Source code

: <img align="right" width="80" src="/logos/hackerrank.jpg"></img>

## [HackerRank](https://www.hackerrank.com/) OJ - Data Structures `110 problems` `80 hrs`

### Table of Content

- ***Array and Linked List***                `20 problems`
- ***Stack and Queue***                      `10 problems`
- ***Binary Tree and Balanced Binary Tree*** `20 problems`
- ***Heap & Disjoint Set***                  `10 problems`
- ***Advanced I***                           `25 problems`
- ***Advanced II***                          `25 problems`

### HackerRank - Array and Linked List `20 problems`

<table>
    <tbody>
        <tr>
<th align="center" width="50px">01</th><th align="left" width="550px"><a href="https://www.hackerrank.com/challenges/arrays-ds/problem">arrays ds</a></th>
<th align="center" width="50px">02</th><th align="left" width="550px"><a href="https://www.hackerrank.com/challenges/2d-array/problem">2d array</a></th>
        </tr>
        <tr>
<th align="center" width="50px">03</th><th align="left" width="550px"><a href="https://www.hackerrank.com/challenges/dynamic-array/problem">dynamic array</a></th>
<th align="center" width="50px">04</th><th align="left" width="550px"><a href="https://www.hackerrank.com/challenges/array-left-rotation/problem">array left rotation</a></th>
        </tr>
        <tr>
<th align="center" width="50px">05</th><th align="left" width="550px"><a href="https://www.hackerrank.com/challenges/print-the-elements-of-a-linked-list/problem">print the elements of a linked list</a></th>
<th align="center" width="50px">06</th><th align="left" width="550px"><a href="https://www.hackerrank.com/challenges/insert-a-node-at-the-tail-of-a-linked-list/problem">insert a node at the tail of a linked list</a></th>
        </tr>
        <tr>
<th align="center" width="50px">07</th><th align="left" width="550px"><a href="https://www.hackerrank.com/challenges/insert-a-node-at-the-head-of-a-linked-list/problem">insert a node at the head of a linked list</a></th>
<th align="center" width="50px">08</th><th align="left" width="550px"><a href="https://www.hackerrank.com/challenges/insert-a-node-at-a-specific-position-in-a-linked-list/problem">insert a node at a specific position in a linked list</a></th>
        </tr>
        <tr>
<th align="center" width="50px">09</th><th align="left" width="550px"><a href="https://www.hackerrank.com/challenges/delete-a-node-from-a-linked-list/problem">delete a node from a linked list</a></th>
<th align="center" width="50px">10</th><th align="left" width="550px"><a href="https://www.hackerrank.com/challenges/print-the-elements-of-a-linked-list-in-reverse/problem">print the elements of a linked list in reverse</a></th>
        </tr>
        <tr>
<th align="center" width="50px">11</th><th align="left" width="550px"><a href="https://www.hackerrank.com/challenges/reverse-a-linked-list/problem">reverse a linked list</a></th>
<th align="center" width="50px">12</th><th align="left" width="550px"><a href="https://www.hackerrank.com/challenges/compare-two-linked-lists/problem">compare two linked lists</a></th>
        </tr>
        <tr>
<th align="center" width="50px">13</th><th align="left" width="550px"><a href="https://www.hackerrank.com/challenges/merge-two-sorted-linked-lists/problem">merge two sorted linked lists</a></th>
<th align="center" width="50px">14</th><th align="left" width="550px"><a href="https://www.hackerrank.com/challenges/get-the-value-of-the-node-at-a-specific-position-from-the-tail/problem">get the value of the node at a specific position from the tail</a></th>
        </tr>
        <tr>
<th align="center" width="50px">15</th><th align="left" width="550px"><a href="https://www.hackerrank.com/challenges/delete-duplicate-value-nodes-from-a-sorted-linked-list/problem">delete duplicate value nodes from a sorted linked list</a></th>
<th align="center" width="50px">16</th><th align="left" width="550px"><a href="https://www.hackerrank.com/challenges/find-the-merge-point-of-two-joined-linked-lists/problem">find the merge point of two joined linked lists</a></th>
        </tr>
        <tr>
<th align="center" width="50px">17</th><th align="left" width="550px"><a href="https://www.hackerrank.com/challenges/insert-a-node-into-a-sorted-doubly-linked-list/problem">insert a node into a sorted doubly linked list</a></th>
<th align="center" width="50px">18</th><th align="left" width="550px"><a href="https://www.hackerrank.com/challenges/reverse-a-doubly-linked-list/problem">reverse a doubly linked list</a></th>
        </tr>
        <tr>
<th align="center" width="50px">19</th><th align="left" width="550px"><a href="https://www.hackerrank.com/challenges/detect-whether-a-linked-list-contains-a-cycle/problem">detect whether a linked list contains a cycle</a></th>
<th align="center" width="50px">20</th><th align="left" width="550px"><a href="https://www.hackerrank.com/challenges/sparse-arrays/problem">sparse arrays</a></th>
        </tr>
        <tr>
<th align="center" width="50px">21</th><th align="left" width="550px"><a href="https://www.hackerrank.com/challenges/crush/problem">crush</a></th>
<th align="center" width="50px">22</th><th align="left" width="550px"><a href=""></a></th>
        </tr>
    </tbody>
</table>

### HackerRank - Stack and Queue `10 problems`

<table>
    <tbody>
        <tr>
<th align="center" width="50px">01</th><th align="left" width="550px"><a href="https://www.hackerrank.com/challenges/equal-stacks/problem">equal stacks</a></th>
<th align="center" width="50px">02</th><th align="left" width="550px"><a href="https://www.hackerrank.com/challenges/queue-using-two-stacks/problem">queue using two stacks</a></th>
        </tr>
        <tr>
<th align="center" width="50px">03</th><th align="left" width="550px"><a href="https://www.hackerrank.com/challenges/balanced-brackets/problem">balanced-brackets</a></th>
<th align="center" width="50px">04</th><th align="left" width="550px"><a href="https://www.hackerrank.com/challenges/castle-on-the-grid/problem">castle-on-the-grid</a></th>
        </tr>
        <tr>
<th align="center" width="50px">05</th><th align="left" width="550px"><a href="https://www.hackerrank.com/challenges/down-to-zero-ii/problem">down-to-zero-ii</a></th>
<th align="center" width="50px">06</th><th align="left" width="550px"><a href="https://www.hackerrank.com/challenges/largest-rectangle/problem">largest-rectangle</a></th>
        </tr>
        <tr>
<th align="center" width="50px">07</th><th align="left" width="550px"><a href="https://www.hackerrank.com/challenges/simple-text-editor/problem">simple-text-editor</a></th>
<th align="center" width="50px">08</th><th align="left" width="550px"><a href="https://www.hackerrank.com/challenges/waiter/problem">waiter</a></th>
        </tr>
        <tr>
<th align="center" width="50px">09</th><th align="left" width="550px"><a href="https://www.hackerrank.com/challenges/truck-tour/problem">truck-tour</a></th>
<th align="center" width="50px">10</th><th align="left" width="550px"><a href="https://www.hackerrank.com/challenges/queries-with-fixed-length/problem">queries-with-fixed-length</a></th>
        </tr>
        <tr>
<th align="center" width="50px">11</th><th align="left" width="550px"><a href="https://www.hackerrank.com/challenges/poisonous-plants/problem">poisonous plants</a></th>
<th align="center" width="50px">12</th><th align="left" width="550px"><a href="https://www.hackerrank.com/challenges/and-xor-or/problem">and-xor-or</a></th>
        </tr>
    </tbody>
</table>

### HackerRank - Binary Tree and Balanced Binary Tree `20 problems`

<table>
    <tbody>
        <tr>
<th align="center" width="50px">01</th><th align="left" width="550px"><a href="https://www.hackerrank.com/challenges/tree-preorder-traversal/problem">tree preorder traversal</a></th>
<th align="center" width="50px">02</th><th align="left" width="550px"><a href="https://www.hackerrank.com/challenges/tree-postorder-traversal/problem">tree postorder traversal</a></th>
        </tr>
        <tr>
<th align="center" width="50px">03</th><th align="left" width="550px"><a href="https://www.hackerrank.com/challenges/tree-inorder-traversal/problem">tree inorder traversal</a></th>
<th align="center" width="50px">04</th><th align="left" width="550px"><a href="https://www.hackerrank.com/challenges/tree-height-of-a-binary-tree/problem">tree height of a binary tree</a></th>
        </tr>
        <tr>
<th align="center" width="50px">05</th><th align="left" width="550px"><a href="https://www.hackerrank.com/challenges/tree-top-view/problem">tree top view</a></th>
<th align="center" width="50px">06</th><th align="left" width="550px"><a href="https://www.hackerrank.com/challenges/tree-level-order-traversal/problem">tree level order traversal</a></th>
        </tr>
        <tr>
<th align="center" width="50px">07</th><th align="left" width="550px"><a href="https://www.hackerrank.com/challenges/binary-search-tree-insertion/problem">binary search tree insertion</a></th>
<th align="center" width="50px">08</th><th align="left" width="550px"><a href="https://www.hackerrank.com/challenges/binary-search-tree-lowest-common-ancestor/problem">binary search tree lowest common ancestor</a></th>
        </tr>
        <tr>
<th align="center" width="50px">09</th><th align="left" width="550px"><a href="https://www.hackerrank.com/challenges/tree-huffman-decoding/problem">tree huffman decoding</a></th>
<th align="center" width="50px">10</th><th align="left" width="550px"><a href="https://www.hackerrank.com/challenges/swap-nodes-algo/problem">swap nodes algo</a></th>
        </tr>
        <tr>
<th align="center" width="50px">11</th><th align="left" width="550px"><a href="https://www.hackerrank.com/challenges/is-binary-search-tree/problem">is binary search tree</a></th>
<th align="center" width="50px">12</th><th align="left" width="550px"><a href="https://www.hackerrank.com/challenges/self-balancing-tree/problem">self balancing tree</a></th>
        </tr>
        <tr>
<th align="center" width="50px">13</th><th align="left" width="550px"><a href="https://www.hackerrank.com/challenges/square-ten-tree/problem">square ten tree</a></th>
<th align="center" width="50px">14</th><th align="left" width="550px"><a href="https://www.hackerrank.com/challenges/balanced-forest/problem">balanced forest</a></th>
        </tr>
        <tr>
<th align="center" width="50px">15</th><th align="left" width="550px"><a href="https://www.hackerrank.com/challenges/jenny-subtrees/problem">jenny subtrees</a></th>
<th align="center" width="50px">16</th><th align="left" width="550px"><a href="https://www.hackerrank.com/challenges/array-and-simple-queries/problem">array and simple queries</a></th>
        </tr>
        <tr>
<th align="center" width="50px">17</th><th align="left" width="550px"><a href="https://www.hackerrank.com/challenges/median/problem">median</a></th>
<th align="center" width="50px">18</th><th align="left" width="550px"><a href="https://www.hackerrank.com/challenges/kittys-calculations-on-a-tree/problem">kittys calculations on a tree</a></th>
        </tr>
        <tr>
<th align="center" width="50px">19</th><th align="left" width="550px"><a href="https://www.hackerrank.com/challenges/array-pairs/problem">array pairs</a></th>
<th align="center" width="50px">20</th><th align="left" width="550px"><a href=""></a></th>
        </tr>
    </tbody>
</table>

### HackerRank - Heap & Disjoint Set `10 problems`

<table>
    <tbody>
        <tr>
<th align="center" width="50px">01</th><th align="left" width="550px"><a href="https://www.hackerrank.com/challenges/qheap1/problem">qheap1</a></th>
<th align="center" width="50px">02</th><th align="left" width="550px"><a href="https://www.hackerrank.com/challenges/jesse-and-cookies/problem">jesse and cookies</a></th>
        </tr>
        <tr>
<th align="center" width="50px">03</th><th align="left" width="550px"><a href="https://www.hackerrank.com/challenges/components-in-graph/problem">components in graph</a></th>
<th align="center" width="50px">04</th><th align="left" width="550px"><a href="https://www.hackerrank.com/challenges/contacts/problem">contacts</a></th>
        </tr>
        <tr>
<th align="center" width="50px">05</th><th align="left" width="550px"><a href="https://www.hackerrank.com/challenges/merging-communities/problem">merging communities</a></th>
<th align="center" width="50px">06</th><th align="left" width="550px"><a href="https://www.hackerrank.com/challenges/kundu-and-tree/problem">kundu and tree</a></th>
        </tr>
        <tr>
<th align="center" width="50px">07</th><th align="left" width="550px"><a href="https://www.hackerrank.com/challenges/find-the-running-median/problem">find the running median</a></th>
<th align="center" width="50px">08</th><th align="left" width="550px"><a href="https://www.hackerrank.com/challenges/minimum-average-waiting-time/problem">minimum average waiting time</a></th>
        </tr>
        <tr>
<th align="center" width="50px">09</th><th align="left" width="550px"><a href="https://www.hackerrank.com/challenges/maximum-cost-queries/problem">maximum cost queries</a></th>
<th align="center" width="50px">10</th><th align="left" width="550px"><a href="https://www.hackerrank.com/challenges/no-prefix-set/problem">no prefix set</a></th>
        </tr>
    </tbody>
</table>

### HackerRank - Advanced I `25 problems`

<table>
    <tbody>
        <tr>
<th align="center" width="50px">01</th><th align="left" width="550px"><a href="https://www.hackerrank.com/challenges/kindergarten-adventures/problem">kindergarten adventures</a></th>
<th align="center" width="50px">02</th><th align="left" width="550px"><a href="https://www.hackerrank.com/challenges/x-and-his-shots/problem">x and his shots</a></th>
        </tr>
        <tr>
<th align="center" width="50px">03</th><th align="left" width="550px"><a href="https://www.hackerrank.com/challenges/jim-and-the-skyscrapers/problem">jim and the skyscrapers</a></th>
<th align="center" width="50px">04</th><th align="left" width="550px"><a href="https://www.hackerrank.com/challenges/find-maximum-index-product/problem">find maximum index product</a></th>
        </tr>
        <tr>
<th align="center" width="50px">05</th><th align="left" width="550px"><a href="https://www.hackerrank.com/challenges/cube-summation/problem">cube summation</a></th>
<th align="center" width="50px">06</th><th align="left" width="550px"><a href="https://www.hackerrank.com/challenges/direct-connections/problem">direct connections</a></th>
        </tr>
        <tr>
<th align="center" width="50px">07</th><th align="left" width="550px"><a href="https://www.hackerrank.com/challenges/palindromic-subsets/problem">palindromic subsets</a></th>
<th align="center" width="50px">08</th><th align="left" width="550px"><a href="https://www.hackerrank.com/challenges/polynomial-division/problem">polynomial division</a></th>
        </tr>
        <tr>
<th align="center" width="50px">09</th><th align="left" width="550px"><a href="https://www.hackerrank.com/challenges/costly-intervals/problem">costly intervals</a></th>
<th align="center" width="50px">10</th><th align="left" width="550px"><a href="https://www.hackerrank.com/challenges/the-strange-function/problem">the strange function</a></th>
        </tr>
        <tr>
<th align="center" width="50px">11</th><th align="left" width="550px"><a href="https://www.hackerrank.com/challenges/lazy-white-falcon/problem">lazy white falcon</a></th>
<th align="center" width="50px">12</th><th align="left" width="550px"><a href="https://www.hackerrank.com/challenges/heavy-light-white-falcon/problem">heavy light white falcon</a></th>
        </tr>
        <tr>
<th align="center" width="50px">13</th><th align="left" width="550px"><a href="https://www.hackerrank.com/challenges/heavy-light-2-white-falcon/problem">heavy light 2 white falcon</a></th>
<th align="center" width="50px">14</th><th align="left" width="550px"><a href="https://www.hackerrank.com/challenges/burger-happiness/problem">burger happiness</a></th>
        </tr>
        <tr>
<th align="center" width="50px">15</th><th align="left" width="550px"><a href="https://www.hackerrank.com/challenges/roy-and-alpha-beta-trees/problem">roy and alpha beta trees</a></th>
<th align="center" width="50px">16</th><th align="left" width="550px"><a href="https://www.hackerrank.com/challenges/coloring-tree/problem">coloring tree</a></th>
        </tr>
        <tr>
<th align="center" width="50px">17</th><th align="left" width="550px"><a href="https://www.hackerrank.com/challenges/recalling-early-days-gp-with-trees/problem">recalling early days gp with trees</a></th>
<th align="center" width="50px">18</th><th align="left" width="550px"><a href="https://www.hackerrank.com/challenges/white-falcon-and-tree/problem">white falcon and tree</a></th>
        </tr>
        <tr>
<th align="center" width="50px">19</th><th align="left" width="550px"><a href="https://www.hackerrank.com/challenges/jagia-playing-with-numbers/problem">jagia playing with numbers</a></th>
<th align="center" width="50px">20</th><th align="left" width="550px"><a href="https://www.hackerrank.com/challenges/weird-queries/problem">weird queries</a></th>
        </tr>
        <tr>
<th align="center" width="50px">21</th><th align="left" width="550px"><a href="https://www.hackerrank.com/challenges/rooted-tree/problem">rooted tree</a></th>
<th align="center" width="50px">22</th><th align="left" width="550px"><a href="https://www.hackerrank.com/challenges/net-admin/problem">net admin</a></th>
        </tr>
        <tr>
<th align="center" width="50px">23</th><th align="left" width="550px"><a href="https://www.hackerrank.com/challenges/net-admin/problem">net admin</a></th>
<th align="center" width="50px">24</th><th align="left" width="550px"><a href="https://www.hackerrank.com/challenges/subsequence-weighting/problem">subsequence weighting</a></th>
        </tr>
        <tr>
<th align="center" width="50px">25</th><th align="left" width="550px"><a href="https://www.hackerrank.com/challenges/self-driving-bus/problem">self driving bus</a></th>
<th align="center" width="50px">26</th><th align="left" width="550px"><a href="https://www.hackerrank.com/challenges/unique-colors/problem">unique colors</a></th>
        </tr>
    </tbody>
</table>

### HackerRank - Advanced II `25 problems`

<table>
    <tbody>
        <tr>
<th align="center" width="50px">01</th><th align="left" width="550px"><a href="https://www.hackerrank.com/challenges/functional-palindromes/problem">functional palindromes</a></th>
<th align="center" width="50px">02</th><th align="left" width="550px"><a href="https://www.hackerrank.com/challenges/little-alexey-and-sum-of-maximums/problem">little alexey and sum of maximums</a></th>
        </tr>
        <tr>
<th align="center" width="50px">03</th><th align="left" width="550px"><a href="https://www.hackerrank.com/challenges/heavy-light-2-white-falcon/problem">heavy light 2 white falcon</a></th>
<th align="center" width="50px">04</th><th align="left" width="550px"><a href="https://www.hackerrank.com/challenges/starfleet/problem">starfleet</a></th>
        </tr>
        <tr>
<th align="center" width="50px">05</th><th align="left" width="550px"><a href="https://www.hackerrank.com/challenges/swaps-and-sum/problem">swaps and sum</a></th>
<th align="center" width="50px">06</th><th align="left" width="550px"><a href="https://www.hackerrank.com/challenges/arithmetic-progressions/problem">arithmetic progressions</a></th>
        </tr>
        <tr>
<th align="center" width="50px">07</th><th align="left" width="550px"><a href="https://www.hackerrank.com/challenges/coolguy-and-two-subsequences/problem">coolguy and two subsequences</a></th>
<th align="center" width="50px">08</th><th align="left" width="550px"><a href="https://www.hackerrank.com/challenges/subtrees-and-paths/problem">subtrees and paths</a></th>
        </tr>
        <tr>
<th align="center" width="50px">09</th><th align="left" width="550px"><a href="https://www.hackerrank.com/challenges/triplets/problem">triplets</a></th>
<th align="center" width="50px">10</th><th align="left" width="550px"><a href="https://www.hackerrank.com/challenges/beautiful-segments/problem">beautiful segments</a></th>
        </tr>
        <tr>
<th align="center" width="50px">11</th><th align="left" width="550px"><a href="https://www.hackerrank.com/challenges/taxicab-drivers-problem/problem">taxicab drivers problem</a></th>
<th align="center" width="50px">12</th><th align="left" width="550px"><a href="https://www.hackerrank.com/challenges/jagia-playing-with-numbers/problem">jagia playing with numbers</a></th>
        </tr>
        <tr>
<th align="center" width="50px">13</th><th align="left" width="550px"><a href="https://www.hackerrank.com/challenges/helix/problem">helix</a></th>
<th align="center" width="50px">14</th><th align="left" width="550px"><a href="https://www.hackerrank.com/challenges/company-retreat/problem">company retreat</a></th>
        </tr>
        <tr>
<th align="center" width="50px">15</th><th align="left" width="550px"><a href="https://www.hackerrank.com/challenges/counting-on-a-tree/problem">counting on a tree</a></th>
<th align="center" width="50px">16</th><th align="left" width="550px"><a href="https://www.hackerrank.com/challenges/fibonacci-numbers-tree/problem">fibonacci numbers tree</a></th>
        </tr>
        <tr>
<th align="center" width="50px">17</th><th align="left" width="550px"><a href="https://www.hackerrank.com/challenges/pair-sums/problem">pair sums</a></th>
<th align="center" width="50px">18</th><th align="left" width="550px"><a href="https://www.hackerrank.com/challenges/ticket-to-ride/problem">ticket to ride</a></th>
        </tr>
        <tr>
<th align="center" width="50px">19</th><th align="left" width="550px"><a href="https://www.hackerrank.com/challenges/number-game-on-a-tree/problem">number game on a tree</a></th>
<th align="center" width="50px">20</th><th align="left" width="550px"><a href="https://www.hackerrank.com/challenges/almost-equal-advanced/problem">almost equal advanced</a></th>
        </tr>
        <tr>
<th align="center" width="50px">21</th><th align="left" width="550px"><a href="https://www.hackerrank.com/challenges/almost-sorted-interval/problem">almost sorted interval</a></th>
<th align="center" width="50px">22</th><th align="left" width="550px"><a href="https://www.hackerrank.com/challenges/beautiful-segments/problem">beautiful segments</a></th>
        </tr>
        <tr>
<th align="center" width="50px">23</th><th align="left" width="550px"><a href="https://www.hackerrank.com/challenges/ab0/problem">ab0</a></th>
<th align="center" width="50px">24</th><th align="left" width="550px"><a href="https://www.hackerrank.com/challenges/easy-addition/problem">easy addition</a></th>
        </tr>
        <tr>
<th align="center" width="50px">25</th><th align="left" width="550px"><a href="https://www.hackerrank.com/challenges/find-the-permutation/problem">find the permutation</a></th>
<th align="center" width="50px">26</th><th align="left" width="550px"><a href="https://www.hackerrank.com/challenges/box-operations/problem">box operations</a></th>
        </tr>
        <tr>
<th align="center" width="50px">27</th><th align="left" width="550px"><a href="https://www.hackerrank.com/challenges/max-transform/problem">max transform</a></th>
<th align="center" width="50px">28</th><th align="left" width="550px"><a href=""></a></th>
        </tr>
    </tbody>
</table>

━━━━━━━━━━━━━━━━━━━━━━━━━━━━━━

- _Brief_: Filter the entries down to the lines containing "beautiful". Copy each of those lines.

- _Answer for the task_:
<th align="center" width="50px">10</th><th align="left" width="550px"><a href="https://www.hackerrank.com/challenges/beautiful-segments/problem">beautiful segments</a></th>
<th align="center" width="50px">22</th><th align="left" width="550px"><a href="https://www.hackerrank.com/challenges/beautiful-segments/problem">beautiful segments</a></th>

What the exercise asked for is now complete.